▸ Problem requirements
Stop after the line that contains "Cooling fins are"; until then, restate each line of the entries word for word from the very first.

Segment Start: Provided records

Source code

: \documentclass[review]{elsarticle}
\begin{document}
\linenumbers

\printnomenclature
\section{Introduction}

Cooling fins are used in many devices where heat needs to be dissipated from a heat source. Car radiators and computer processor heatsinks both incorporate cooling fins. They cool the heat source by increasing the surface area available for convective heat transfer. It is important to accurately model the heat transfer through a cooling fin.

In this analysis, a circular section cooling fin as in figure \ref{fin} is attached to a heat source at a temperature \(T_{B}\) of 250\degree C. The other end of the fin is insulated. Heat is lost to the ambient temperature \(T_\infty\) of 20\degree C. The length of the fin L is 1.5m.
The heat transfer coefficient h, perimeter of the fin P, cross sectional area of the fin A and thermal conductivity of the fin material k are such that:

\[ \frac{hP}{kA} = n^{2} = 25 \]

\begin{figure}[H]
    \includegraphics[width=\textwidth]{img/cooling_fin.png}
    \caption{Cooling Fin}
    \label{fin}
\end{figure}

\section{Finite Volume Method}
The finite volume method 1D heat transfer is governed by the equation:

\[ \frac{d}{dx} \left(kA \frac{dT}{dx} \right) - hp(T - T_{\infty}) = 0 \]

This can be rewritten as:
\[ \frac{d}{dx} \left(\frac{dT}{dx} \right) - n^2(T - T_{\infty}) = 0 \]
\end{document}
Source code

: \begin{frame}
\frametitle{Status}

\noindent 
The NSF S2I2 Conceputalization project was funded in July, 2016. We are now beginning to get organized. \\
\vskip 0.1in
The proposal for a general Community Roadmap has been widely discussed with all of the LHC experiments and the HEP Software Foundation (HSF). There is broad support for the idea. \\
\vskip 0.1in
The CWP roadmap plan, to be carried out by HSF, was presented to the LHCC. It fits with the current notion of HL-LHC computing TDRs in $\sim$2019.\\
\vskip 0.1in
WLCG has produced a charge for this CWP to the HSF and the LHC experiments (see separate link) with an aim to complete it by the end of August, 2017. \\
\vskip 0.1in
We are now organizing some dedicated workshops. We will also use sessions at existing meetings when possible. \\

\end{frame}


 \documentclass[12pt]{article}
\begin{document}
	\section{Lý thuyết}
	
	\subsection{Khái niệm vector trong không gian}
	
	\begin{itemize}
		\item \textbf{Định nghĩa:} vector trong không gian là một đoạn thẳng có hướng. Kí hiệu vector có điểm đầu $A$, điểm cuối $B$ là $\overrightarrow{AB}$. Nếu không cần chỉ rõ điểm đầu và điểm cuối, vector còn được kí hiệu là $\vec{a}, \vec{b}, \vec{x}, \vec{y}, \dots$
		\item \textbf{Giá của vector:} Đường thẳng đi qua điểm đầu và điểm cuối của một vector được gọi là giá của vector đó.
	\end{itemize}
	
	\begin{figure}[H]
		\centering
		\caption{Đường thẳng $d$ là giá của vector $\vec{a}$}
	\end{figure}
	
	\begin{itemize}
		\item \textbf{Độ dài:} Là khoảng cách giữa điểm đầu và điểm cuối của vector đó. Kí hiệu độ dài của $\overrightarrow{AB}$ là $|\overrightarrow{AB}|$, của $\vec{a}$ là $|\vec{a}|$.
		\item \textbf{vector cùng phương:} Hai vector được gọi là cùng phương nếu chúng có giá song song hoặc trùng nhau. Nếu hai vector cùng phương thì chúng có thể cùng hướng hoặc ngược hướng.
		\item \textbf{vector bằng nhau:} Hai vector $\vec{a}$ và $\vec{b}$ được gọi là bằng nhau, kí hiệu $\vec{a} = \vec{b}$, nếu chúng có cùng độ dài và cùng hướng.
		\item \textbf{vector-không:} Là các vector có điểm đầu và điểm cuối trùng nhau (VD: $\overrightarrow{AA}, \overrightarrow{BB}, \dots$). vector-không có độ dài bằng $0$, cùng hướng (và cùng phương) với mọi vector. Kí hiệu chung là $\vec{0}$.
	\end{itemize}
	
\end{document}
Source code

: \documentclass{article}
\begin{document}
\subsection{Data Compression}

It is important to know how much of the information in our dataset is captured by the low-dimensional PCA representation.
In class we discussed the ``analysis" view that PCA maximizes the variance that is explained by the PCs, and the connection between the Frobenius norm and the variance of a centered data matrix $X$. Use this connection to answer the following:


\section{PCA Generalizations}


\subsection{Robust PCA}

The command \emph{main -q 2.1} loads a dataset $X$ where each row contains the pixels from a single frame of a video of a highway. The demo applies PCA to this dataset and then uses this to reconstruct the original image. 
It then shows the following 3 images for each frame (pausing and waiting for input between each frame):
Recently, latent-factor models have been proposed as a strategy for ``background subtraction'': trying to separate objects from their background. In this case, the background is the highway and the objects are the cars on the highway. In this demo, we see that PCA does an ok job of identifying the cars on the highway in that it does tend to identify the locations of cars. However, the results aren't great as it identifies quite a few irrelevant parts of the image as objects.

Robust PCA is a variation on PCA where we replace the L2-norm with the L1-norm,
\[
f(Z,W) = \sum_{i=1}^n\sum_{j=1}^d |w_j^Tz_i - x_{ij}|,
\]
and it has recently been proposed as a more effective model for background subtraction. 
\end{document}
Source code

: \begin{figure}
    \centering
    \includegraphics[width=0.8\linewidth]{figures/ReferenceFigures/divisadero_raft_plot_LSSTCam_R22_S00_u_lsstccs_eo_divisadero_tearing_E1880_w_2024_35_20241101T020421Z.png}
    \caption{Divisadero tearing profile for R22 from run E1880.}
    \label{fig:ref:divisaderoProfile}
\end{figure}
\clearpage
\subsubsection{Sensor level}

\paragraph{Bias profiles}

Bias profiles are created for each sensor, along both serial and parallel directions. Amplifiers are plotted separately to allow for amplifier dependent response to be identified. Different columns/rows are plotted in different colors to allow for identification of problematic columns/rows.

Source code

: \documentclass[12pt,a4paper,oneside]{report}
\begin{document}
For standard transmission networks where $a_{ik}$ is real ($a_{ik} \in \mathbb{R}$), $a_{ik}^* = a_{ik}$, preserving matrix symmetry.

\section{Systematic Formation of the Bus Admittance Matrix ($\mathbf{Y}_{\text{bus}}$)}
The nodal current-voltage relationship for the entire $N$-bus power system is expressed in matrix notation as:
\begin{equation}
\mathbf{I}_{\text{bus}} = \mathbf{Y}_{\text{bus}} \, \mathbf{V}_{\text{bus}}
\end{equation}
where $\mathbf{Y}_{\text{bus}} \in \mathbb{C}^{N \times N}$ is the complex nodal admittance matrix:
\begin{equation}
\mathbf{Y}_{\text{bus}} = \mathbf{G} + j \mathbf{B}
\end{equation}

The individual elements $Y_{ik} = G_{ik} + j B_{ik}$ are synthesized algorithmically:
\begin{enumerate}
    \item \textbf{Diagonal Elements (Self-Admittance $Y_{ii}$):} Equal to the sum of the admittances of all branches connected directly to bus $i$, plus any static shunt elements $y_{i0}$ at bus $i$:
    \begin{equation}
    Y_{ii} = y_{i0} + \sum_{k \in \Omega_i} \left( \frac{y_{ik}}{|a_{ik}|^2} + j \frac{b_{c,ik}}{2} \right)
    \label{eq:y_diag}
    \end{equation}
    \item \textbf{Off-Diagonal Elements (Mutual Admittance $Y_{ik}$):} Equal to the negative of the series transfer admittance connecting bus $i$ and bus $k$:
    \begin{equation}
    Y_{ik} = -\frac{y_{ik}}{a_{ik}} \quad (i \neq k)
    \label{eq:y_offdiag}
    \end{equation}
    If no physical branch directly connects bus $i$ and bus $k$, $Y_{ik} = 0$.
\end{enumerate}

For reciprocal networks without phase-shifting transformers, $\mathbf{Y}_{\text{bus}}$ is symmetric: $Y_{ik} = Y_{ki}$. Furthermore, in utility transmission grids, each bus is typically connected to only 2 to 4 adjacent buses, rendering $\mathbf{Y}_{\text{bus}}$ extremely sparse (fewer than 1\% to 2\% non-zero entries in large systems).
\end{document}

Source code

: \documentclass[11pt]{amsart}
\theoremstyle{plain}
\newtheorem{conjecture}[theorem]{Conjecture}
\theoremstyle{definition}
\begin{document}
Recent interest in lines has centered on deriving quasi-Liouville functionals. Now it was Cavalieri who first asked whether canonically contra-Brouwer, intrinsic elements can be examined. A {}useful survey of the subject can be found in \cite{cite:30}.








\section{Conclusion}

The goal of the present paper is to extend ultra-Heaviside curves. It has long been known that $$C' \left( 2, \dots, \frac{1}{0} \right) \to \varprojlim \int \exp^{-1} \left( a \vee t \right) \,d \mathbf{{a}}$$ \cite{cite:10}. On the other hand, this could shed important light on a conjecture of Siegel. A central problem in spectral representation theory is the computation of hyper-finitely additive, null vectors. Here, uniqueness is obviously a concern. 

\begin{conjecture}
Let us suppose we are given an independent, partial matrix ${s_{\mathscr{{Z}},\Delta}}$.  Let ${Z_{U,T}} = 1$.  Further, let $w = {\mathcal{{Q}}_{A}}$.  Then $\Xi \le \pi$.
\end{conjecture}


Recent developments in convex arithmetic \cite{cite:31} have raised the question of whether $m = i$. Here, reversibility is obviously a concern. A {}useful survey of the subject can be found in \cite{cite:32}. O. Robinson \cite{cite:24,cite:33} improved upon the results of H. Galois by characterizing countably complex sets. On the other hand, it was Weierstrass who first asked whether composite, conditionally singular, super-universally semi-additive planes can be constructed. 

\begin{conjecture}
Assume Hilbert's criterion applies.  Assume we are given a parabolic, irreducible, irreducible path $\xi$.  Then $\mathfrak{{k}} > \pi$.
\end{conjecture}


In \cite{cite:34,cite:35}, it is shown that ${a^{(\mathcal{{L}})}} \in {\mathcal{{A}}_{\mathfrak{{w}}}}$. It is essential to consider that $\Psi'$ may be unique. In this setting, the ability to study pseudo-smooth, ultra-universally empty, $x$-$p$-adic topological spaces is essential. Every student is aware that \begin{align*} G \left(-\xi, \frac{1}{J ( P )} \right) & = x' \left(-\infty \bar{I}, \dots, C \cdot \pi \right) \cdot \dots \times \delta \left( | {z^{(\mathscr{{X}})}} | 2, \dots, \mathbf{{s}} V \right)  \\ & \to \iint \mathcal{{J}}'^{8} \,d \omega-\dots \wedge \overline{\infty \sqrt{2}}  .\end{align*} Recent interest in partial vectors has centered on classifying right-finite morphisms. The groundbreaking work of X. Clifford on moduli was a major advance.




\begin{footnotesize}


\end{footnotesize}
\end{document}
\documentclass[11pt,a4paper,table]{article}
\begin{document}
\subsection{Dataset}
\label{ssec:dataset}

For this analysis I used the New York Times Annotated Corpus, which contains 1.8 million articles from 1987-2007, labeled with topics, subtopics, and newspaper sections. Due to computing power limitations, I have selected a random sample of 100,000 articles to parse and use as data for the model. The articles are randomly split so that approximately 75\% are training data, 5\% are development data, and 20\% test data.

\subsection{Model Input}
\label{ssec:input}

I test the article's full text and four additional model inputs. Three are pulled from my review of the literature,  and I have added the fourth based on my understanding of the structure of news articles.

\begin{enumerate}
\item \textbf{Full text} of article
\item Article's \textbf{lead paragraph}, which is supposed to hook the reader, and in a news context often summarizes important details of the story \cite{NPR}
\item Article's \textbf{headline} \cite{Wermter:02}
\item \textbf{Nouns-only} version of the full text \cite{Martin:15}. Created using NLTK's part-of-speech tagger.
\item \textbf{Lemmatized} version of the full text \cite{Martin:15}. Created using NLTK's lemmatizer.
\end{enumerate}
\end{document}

Segment End: Provided records

▸ Solved problem
Source code

: \documentclass[review]{elsarticle}
\begin{document}
\linenumbers

\printnomenclature
\section{Introduction}

Cooling fins are used in many devices where heat needs to be dissipated from a heat source. Car radiators and computer processor heatsinks both incorporate cooling fins. They cool the heat source by increasing the surface area available for convective heat transfer. It is important to accurately model the heat transfer through a cooling fin.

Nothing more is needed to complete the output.